- _Problem requirements_
Please retype all of the records below word for word, leaving out any pictures.

- _Saved entries_
□ □ □
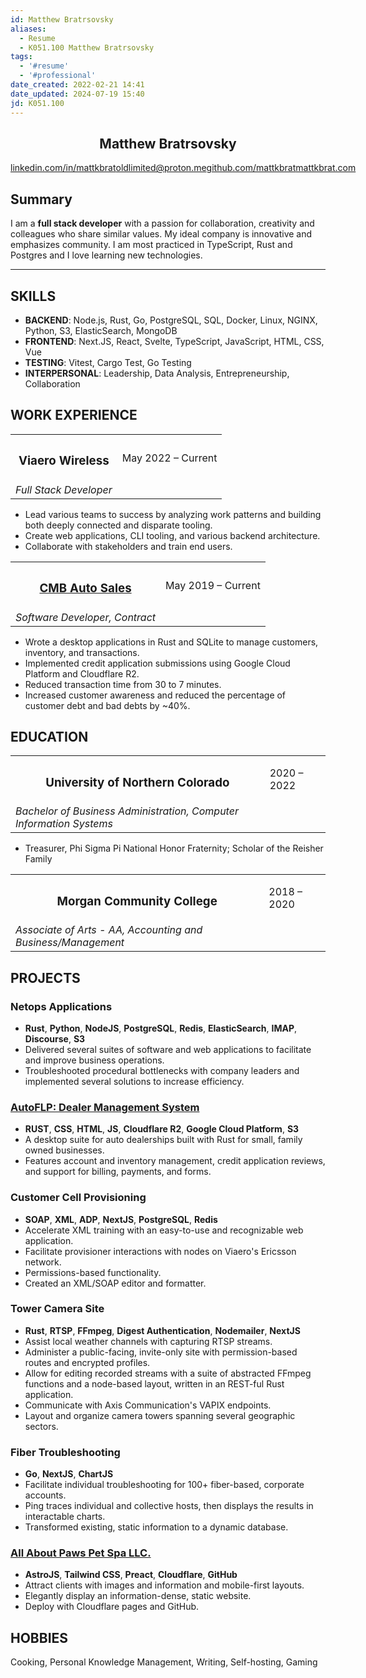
 ```yaml
---
id: Matthew Bratrsovsky
aliases:
  - Resume
  - K051.100 Matthew Bratrsovsky
tags:
  - '#resume'
  - '#professional'
date_created: 2022-02-21 14:41
date_updated: 2024-07-19 15:40
jd: K051.100
---
```


<section class="profile" style="text-align: center">
	<h1 id="profile-links">Matthew Bratrsovsky</h1>
	<div
		style="display: flex; text-align: center; justify-content: space-around; flex: 1"
    id="profile-links__content"
	>
		<a target="_blank" href="https://linkedin.com/in/mattkbrat">linkedin.com/in/mattkbrat</a>
		<a target="_blank" href="mailto:oldlimited@proton.me">oldlimited@proton.me</a>
		<a target="_blank" href="https://github.com/mattkbrat">github.com/mattkbrat</a>
		<a target="_blank" href="https://mattkbrat.com">mattkbrat.com</a>
	</div>
</section>

## Summary

I am a **full stack developer** with a passion for collaboration, creativity and colleagues who share similar values. My ideal company is innovative and emphasizes community. I am most practiced in TypeScript, Rust and Postgres and I love learning new technologies.

---

## SKILLS

- **BACKEND**: Node.js, Rust, Go, PostgreSQL, SQL, Docker, Linux, NGINX, Python, S3, ElasticSearch, MongoDB
- **FRONTEND**: Next.JS, React, Svelte, TypeScript, JavaScript, HTML, CSS, Vue
- **TESTING**: Vitest, Cargo Test, Go Testing
- **INTERPERSONAL**: Leadership, Data Analysis, Entrepreneurship, Collaboration

## WORK EXPERIENCE

<table id="title-date-table">
<tr>
<th><h3>Viaero Wireless</h3></th>
<td>May 2022 – Current</td>
</tr>
<tr>
<td>
<i>Full Stack Developer</i>
</td>
</table>

- Lead various teams to success by analyzing work patterns and building both deeply connected and disparate tooling.
- Create web applications, CLI tooling, and various backend architecture.
- Collaborate with stakeholders and train end users.

<table id="title-date-table">
<tr>
<th><h3>
<a href="https://cmbautosales.com">
CMB Auto Sales
</a>
</h3></th>
<td>May 2019 – Current</td>
</tr>
<tr>
<td>
<i>Software Developer, Contract</i>
</td>
</table>

- Wrote a desktop applications in Rust and SQLite to manage customers, inventory, and transactions.
- Implemented credit application submissions using Google Cloud Platform and Cloudflare R2.
- Reduced transaction time from 30 to 7 minutes.
- Increased customer awareness and reduced the percentage of customer debt and bad debts by ~40%.

## EDUCATION

<table id="title-date-table">
<tr>
<th><h3>
<p>
University of Northern Colorado 
</p>
</h3></th>
<td>
2020 – 2022
</td>
</tr>
<tr>
<td>
<i>Bachelor of Business Administration, Computer Information Systems</i>
</td>
</tr>
</table>

- Treasurer, Phi Sigma Pi National Honor Fraternity; Scholar of the Reisher Family

<table id="title-date-table">
<tr>
<th><h3>
<p>
Morgan Community College
</p>
</h3></th>
<td>
2018 – 2020
</td>
</tr>
<tr>
<td>
<i>Associate of Arts - AA, Accounting and Business/Management</i>
</td>
</table>

## PROJECTS

### Netops Applications

- **Rust**, **Python**, **NodeJS**, **PostgreSQL**, **Redis**, **ElasticSearch**, **IMAP**, **Discourse**, **S3**
- Delivered several suites of software and web applications to facilitate and improve business operations.
- Troubleshooted procedural bottlenecks with company leaders and implemented several solutions to increase efficiency.

### [AutoFLP: Dealer Management System](https://github.com/mattkbrat/autoflp-desktop)

- **RUST**, **CSS**, **HTML**, **JS**, **Cloudflare R2**, **Google Cloud Platform**, **S3**
- A desktop suite for auto dealerships built with Rust for small, family owned businesses.
- Features account and inventory management, credit application reviews, and support for billing, payments, and forms.

### Customer Cell Provisioning

- **SOAP**, **XML**, **ADP**, **NextJS**, **PostgreSQL**, **Redis**
- Accelerate XML training with an easy-to-use and recognizable web application.
- Facilitate provisioner interactions with nodes on Viaero's Ericsson network.
- Permissions-based functionality.
- Created an XML/SOAP editor and formatter.

### Tower Camera Site

- **Rust**, **RTSP**, **FFmpeg**, **Digest Authentication**, **Nodemailer**, **NextJS**
- Assist local weather channels with capturing RTSP streams.
- Administer a public-facing, invite-only site with permission-based routes and encrypted profiles.
- Allow for editing recorded streams with a suite of abstracted FFmpeg functions and a node-based layout, written in an REST-ful Rust application.
- Communicate with Axis Communication's VAPIX endpoints.
- Layout and organize camera towers spanning several geographic sectors.

### Fiber Troubleshooting

- **Go**, **NextJS**, **ChartJS**
- Facilitate individual troubleshooting for 100+ fiber-based, corporate accounts.
- Ping traces individual and collective hosts, then displays the results in interactable charts.
- Transformed existing, static information to a dynamic database.

### [All About Paws Pet Spa LLC.](https://www.fortmorgangrooming.com)

- **AstroJS**, **Tailwind CSS**, **Preact**, **Cloudflare**, **GitHub**
- Attract clients with images and information and mobile-first layouts.
- Elegantly display an information-dense, static website.
- Deploy with Cloudflare pages and GitHub.

## HOBBIES

Cooking, Personal Knowledge Management, Writing, Self-hosting, Gaming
□ □ □
- _Finished exercise_
 ```yaml
---
id: Matthew Bratrsovsky
aliases:
  - Resume
  - K051.100 Matthew Bratrsovsky
tags:
  - '#resume'
  - '#professional'
date_created: 2022-02-21 14:41
date_updated: 2024-07-19 15:40
jd: K051.100
---
```


<section class="profile" style="text-align: center">
	<h1 id="profile-links">Matthew Bratrsovsky</h1>
	<div
		style="display: flex; text-align: center; justify-content: space-around; flex: 1"
    id="profile-links__content"
	>
		<a target="_blank" href="https://linkedin.com/in/mattkbrat">linkedin.com/in/mattkbrat</a>
		<a target="_blank" href="mailto:oldlimited@proton.me">oldlimited@proton.me</a>
		<a target="_blank" href="https://github.com/mattkbrat">github.com/mattkbrat</a>
		<a target="_blank" href="https://mattkbrat.com">mattkbrat.com</a>
	</div>
</section>

## Summary

I am a **full stack developer** with a passion for collaboration, creativity and colleagues who share similar values. My ideal company is innovative and emphasizes community. I am most practiced in TypeScript, Rust and Postgres and I love learning new technologies.

---

## SKILLS

- **BACKEND**: Node.js, Rust, Go, PostgreSQL, SQL, Docker, Linux, NGINX, Python, S3, ElasticSearch, MongoDB
- **FRONTEND**: Next.JS, React, Svelte, TypeScript, JavaScript, HTML, CSS, Vue
- **TESTING**: Vitest, Cargo Test, Go Testing
- **INTERPERSONAL**: Leadership, Data Analysis, Entrepreneurship, Collaboration

## WORK EXPERIENCE

<table id="title-date-table">
<tr>
<th><h3>Viaero Wireless</h3></th>
<td>May 2022 – Current</td>
</tr>
<tr>
<td>
<i>Full Stack Developer</i>
</td>
</table>

- Lead various teams to success by analyzing work patterns and building both deeply connected and disparate tooling.
- Create web applications, CLI tooling, and various backend architecture.
- Collaborate with stakeholders and train end users.

<table id="title-date-table">
<tr>
<th><h3>
<a href="https://cmbautosales.com">
CMB Auto Sales
</a>
</h3></th>
<td>May 2019 – Current</td>
</tr>
<tr>
<td>
<i>Software Developer, Contract</i>
</td>
</table>

- Wrote a desktop applications in Rust and SQLite to manage customers, inventory, and transactions.
- Implemented credit application submissions using Google Cloud Platform and Cloudflare R2.
- Reduced transaction time from 30 to 7 minutes.
- Increased customer awareness and reduced the percentage of customer debt and bad debts by ~40%.

## EDUCATION

<table id="title-date-table">
<tr>
<th><h3>
<p>
University of Northern Colorado 
</p>
</h3></th>
<td>
2020 – 2022
</td>
</tr>
<tr>
<td>
<i>Bachelor of Business Administration, Computer Information Systems</i>
</td>
</tr>
</table>

- Treasurer, Phi Sigma Pi National Honor Fraternity; Scholar of the Reisher Family

<table id="title-date-table">
<tr>
<th><h3>
<p>
Morgan Community College
</p>
</h3></th>
<td>
2018 – 2020
</td>
</tr>
<tr>
<td>
<i>Associate of Arts - AA, Accounting and Business/Management</i>
</td>
</table>

## PROJECTS

### Netops Applications

- **Rust**, **Python**, **NodeJS**, **PostgreSQL**, **Redis**, **ElasticSearch**, **IMAP**, **Discourse**, **S3**
- Delivered several suites of software and web applications to facilitate and improve business operations.
- Troubleshooted procedural bottlenecks with company leaders and implemented several solutions to increase efficiency.

### [AutoFLP: Dealer Management System](https://github.com/mattkbrat/autoflp-desktop)

- **RUST**, **CSS**, **HTML**, **JS**, **Cloudflare R2**, **Google Cloud Platform**, **S3**
- A desktop suite for auto dealerships built with Rust for small, family owned businesses.
- Features account and inventory management, credit application reviews, and support for billing, payments, and forms.

### Customer Cell Provisioning

- **SOAP**, **XML**, **ADP**, **NextJS**, **PostgreSQL**, **Redis**
- Accelerate XML training with an easy-to-use and recognizable web application.
- Facilitate provisioner interactions with nodes on Viaero's Ericsson network.
- Permissions-based functionality.
- Created an XML/SOAP editor and formatter.

### Tower Camera Site

- **Rust**, **RTSP**, **FFmpeg**, **Digest Authentication**, **Nodemailer**, **NextJS**
- Assist local weather channels with capturing RTSP streams.
- Administer a public-facing, invite-only site with permission-based routes and encrypted profiles.
- Allow for editing recorded streams with a suite of abstracted FFmpeg functions and a node-based layout, written in an REST-ful Rust application.
- Communicate with Axis Communication's VAPIX endpoints.
- Layout and organize camera towers spanning several geographic sectors.

### Fiber Troubleshooting

- **Go**, **NextJS**, **ChartJS**
- Facilitate individual troubleshooting for 100+ fiber-based, corporate accounts.
- Ping traces individual and collective hosts, then displays the results in interactable charts.
- Transformed existing, static information to a dynamic database.

### [All About Paws Pet Spa LLC.](https://www.fortmorgangrooming.com)

- **AstroJS**, **Tailwind CSS**, **Preact**, **Cloudflare**, **GitHub**
- Attract clients with images and information and mobile-first layouts.
- Elegantly display an information-dense, static website.
- Deploy with Cloudflare pages and GitHub.

## HOBBIES

Cooking, Personal Knowledge Management, Writing, Self-hosting, Gaming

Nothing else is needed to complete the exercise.